Co-productive ethics identifies service users and carers as having vital contributions towards effective mental health services that bridge the divide. It proposes that faith communities and mental health services become critical friends in supporting communities to develop services prioritizing health promotion and recovery.
This seminar will set the history of mental health provision within MacIntyre’s fact-value debate and introduce co-productive ethics. Moore’s organizational ethics will provide opportunity to explore how it might influence future services. Issues for ecclesiology and practical theology will be raised and opportunity provided for discussion. A key question is whether co-productive ethics is a valid construct.

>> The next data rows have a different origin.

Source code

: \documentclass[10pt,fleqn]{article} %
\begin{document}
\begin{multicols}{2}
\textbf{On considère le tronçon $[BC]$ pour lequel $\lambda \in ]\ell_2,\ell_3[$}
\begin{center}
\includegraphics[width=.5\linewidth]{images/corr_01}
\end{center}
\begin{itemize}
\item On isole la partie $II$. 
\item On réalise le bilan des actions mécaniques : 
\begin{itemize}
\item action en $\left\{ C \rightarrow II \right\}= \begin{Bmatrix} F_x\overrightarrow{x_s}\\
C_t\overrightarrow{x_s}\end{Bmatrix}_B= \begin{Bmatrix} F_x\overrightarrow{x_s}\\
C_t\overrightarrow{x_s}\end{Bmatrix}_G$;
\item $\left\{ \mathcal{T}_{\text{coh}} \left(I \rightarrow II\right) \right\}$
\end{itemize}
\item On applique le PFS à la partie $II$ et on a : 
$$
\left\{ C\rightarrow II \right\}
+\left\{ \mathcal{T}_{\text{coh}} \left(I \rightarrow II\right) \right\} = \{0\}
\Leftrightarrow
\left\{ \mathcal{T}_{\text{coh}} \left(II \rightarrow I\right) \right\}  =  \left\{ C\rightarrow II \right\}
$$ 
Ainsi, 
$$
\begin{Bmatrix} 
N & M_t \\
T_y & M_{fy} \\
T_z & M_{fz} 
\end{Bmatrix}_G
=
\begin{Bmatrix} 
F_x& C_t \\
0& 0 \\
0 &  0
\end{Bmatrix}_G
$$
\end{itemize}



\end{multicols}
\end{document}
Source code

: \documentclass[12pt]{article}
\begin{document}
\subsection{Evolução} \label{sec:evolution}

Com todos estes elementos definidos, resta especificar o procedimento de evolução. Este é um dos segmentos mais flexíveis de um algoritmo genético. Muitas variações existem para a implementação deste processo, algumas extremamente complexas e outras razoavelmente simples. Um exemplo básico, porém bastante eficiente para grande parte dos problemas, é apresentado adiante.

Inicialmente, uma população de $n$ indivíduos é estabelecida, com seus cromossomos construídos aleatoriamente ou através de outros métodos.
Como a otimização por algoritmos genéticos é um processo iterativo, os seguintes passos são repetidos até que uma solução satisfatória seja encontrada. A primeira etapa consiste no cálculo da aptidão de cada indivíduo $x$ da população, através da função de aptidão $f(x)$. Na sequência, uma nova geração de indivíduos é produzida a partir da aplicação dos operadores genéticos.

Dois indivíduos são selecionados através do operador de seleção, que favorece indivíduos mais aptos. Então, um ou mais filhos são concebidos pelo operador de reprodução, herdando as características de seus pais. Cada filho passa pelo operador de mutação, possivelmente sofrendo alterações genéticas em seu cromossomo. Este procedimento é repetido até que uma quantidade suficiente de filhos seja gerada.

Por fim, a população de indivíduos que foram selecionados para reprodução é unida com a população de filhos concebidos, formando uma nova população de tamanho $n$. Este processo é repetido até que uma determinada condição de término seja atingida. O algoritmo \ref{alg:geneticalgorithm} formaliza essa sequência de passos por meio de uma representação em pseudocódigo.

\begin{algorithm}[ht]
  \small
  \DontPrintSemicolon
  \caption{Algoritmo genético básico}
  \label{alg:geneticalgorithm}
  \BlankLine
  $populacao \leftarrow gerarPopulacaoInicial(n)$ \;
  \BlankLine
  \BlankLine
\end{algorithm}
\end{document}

Having returned to St John’s College, I am now in the fifth year of the DThM course. Having served as vicar and mental health chaplain, my grounded theory research explores closer working between faith communities and mental health services. The concept of co-productive ethics emerged from the study data. Most study participants drew from mental health services and faith communities what they needed. They suggested the division between mental health service and faith communities reflects MacIntyre’s fact-value divide. This led me to propose that agent-focused approaches to care are inadequate and potentially harmful. Participants considered both fact and value as essential to recovery and potentially critical friends. Co-productive ethics challenges narrow definitions of medical evidence and sets a new standard. Collaboration between service users, carers, and staff to co-create services has potentially very different outcomes. Austerity provides its own impetus. Co-productive ethics, rooted in grounded theory, challenges both churches and practical theological models.
I am currently working in Mersey Care as Specialist Chaplain (Research, Education, and Development). I am conducting a pilot study as part of an action research cycle into the impact of co production on spiritual and pastoral care (chaplaincy) services. Phase One used grounded theory to study what mental health service users wanted from chaplaincy. Significantly, it offered a novel understanding of spirituality, rooted in service users’ response to institutionalization. In Phase Two, we identified a baseline (conventional chaplaincy). The current mixed methods study (Phase Three) is considering issues standing in the way of conducting a clinical trial (Phase Four). This will evaluate co-produced chaplaincy. We hope the methodology and findings will lead to similar research in allied health professions. Working alongside a lived experience advisory panel, embeds co production within the research.
My MTh in Chaplaincy Studies dissertation used grounded theory to explore service user and staff opinions of spiritual assessment. I theorised that nurses experience a perfect storm that risks turning them into technicians and service users into data. I proposed a two-stage approach to assessing spiritual strengths and needs.
Also relevant to my work is the award-winning study day Mental Health: Challenge or Opportunity? Co-written with another mental health researcher (Emily Wood), this is undergoing its second academic evaluation and holds out the prospect of national rollout.